The tooling used for CAAD overcomes these obstacles in part by removing the need for Users and beneficiaries
to see programming code. Instead they visualize the building blocks in a near-WYWIWYG form. Even logic
rules and links are transformed into visual indicators that non-IT people can understand. Then applications
are quickly progressed to a published stage (this is a near instant act) which means Users and beneficiaries can
see the end-result as it is being manufactured. Another way that the CAAD methodology overcomes this
knowledge and vocabulary gap is to create ‘structures’ that non-technical people can grasp.

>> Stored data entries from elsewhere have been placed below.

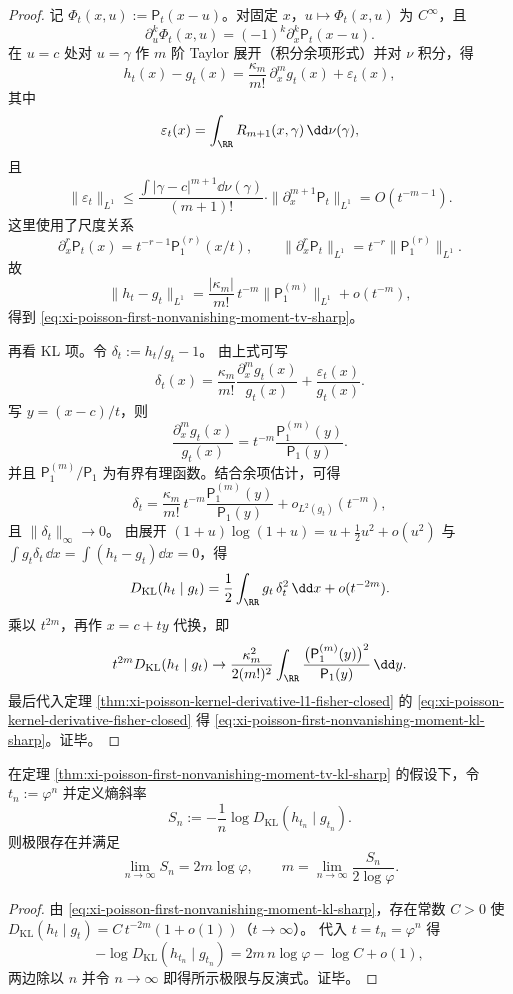 \begin{proof}
记 \(\Phi_t(x,u):=\mathsf P_t(x-u)\)。对固定 \(x\)，\(u\mapsto \Phi_t(x,u)\) 为 \(C^\infty\)，且
\[
\partial_u^k\Phi_t(x,u)=(-1)^k\partial_x^k\mathsf P_t(x-u).
\]
在 \(u=c\) 处对 \(u=\gamma\) 作 \(m\) 阶 Taylor 展开（积分余项形式）并对 \(\nu\) 积分，得
\[
h_t(x)-g_t(x)=\frac{\kappa_m}{m!}\,\partial_x^m g_t(x)+\varepsilon_t(x),
\]
其中
\[
\varepsilon_t(x)
=\int_{\RR}R_{m+1}(x,\gamma)\,\dd\nu(\gamma),
\]
且
\[
\|\varepsilon_t\|_{L^1}
\le
\frac{\int |\gamma-c|^{m+1}\dd\nu(\gamma)}{(m+1)!}
\cdot
\|\partial_x^{m+1}\mathsf P_t\|_{L^1}
=O(t^{-m-1}).
\]
这里使用了尺度关系
\[
\partial_x^r\mathsf P_t(x)=t^{-r-1}\mathsf P_1^{(r)}(x/t),
\qquad
\|\partial_x^r\mathsf P_t\|_{L^1}=t^{-r}\|\mathsf P_1^{(r)}\|_{L^1}.
\]
故
\[
\|h_t-g_t\|_{L^1}
=\frac{|\kappa_m|}{m!}\,t^{-m}\|\mathsf P_1^{(m)}\|_{L^1}+o(t^{-m}),
\]
得到 \eqref{eq:xi-poisson-first-nonvanishing-moment-tv-sharp}。

再看 KL 项。令
\(
\delta_t:=h_t/g_t-1
\)。
由上式可写
\[
\delta_t(x)
=\frac{\kappa_m}{m!}\frac{\partial_x^m g_t(x)}{g_t(x)}+\frac{\varepsilon_t(x)}{g_t(x)}.
\]
写 \(y=(x-c)/t\)，则
\[
\frac{\partial_x^m g_t(x)}{g_t(x)}
=t^{-m}\frac{\mathsf P_1^{(m)}(y)}{\mathsf P_1(y)}.
\]
并且 \(\mathsf P_1^{(m)}/\mathsf P_1\) 为有界有理函数。结合余项估计，可得
\[
\delta_t
=\frac{\kappa_m}{m!}\,t^{-m}\frac{\mathsf P_1^{(m)}(y)}{\mathsf P_1(y)}
+o_{L^2(g_t)}(t^{-m}),
\]
且 \(\|\delta_t\|_\infty\to 0\)。
由展开
\(
(1+u)\log(1+u)=u+\frac12u^2+o(u^2)
\)
与
\(
\int g_t\delta_t\,\dd x=\int(h_t-g_t)\dd x=0
\)，得
\[
D_{\mathrm{KL}}(h_t\mid g_t)
=\frac12\int_{\RR}g_t\,\delta_t^2\,\dd x+o(t^{-2m}).
\]
乘以 \(t^{2m}\)，再作 \(x=c+ty\) 代换，即
\[
t^{2m}D_{\mathrm{KL}}(h_t\mid g_t)
\to
\frac{\kappa_m^2}{2(m!)^2}
\int_{\RR}\frac{\bigl(\mathsf P_1^{(m)}(y)\bigr)^2}{\mathsf P_1(y)}\,\dd y.
\]
最后代入定理
\ref{thm:xi-poisson-kernel-derivative-l1-fisher-closed}
的 \eqref{eq:xi-poisson-kernel-derivative-fisher-closed} 得
\eqref{eq:xi-poisson-first-nonvanishing-moment-kl-sharp}。证毕。
\end{proof}

\begin{corollary}[KL 衰减阶在黄金尺度链上的可审计反演]\label{cor:xi-poisson-golden-chain-entropy-slope-m}
在定理 \ref{thm:xi-poisson-first-nonvanishing-moment-tv-kl-sharp} 的假设下，令 \(t_n:=\varphi^n\) 并定义熵斜率
\[
S_n:=-\frac1n\log D_{\mathrm{KL}}(h_{t_n}\mid g_{t_n}).
\]
则极限存在并满足
\[
\lim_{n\to\infty}S_n=2m\log\varphi,
\qquad
m=\lim_{n\to\infty}\frac{S_n}{2\log\varphi}.
\]
\end{corollary}
\begin{proof}
由 \eqref{eq:xi-poisson-first-nonvanishing-moment-kl-sharp}，存在常数 \(C>0\) 使
\(
D_{\mathrm{KL}}(h_t\mid g_t)=C\,t^{-2m}(1+o(1))
\)（\(t\to\infty\)）。
代入 \(t=t_n=\varphi^n\) 得
\[
-\log D_{\mathrm{KL}}(h_{t_n}\mid g_{t_n})
=2m\,n\log\varphi-\log C+o(1),
\]
两边除以 \(n\) 并令 \(n\to\infty\) 即得所示极限与反演式。证毕。
\end{proof}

One example of
this is the use of Site Constructs.
SITE CONSTRUCTS
Introduction
A Site Construct is a pre-defined User Interface configuration that performs a specific function in the end
application. On the following pages we describe the constructs of a typical Encanvas application. Rarely do
applications include all of the components described here. Depending on the complexity and number of ‘jobs’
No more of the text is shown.